[[ Extracted records, beginning ]]

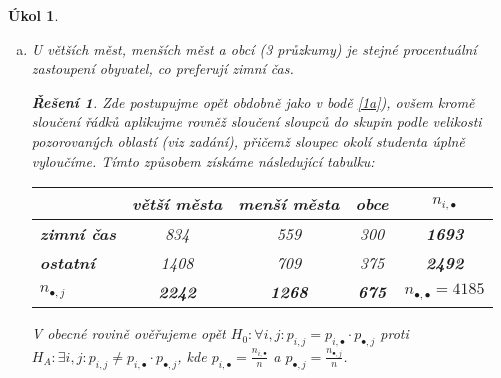 \documentclass[11pt, a4paper]{article}
\theoremstyle{result}
\newtheorem*{result}{Řešení}
\newtheorem{task}{Úkol}
\begin{document}
\begin{task}
\begin{enumerate}[a)]
        Všechny získané hodnoty splňují podmínku $\frac{n_{i, \bullet} \cdot n_{\bullet, j}}{n} > 5; \forall i,j$. Přejděme tedy k výpočtu testovacího kritéria:
        $$t = n \sum_{i=1}^{r} \sum_{j=1}^{c} \frac{n_{i, j}^2}{n_{i, \bullet} \cdot n_{\bullet, j}} - n = 17.1222$$

        Doplněk kritického oboru zůstává stejný jako v předcházejících bodech (viz bod \ref{1a})), tedy:
        $$\overline{W}_{0.05} = \langle 0, \chi_{0.95}^2(7) \rangle = \langle 0, 14.067 \rangle$$

        Vidíme, že $t \notin \overline{W}_{0.05}$, $H_0$ se proto \textbf{zamítá}. V městech, obcích a v okolí studenta tedy dle testu stejné procentuální zastoupení lidí, co preferují střídání časů, není.
        
        \item U větších měst, menších měst a obcí (3 průzkumy) je stejné procentuální zastoupení obyvatel, co preferují zimní čas. \label{1d}

        \begin{result}
            Zde postupujme opět obdobně jako v bodě \ref{1a}), ovšem kromě sloučení řádků aplikujme rovněž sloučení sloupců do skupin podle velikosti pozorovaných oblastí (viz zadání), přičemž sloupec \textit{okolí studenta} úplně vyloučíme. Tímto způsobem získáme následující tabulku:

            \begin{center}
                \begin{tabular}{ |l|c|c|c|c| }
                    \hline
                    & \textbf{větší města} & \textbf{menší města} & \textbf{obce} & \boldmath$n_{i, \bullet}$ \\
                    \hline
                    \textbf{zimní čas} & 834 & 559 & 300 & \textbf{1693} \\
                    \hline
                    \textbf{ostatní} & 1408 & 709 & 375 & \textbf{2492} \\
                    \hline
                    \boldmath$n_{\bullet, j}$ & \textbf{2242} & \textbf{1268} & \textbf{675} & \boldmath$n_{\bullet, \bullet} = 4185$ \\
                    \hline
                \end{tabular}
            \end{center}

            V obecné rovině ověřujeme opět $H_0: \forall i, j: p_{i, j} = p_{i, \bullet} \cdot p_{\bullet, j}$ proti $H_A: \exists i, j: p_{i, j} \neq p_{i, \bullet} \cdot p_{\bullet, j}$, kde $p_{i, \bullet} = \frac{n_{i, \bullet}}{n}$ a $p_{\bullet, j} = \frac{n_{\bullet, j}}{n}$.
    

\end{result}
\end{enumerate}
\end{task}
\end{document}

[[ Extracted records, end ]]

Type the listing above out again exactly, and omit all pictures.

 \documentclass[11pt, a4paper]{article}
\theoremstyle{result}
\newtheorem*{result}{Řešení}
\newtheorem{task}{Úkol}
\begin{document}
\begin{task}
\begin{enumerate}[a)]
        Všechny získané hodnoty splňují podmínku $\frac{n_{i, \bullet} \cdot n_{\bullet, j}}{n} > 5; \forall i,j$. Přejděme tedy k výpočtu testovacího kritéria:
        $$t = n \sum_{i=1}^{r} \sum_{j=1}^{c} \frac{n_{i, j}^2}{n_{i, \bullet} \cdot n_{\bullet, j}} - n = 17.1222$$

        Doplněk kritického oboru zůstává stejný jako v předcházejících bodech (viz bod \ref{1a})), tedy:
        $$\overline{W}_{0.05} = \langle 0, \chi_{0.95}^2(7) \rangle = \langle 0, 14.067 \rangle$$

        Vidíme, že $t \notin \overline{W}_{0.05}$, $H_0$ se proto \textbf{zamítá}. V městech, obcích a v okolí studenta tedy dle testu stejné procentuální zastoupení lidí, co preferují střídání časů, není.
        
        \item U větších měst, menších měst a obcí (3 průzkumy) je stejné procentuální zastoupení obyvatel, co preferují zimní čas. \label{1d}

        \begin{result}
            Zde postupujme opět obdobně jako v bodě \ref{1a}), ovšem kromě sloučení řádků aplikujme rovněž sloučení sloupců do skupin podle velikosti pozorovaných oblastí (viz zadání), přičemž sloupec \textit{okolí studenta} úplně vyloučíme. Tímto způsobem získáme následující tabulku:

            \begin{center}
                \begin{tabular}{ |l|c|c|c|c| }
                    \hline
                    & \textbf{větší města} & \textbf{menší města} & \textbf{obce} & \boldmath$n_{i, \bullet}$ \\
                    \hline
                    \textbf{zimní čas} & 834 & 559 & 300 & \textbf{1693} \\
                    \hline
                    \textbf{ostatní} & 1408 & 709 & 375 & \textbf{2492} \\
                    \hline
                    \boldmath$n_{\bullet, j}$ & \textbf{2242} & \textbf{1268} & \textbf{675} & \boldmath$n_{\bullet, \bullet} = 4185$ \\
                    \hline
                \end{tabular}
            \end{center}

            V obecné rovině ověřujeme opět $H_0: \forall i, j: p_{i, j} = p_{i, \bullet} \cdot p_{\bullet, j}$ proti $H_A: \exists i, j: p_{i, j} \neq p_{i, \bullet} \cdot p_{\bullet, j}$, kde $p_{i, \bullet} = \frac{n_{i, \bullet}}{n}$ a $p_{\bullet, j} = \frac{n_{\bullet, j}}{n}$.
    

\end{result}
\end{enumerate}
\end{task}
\end{document}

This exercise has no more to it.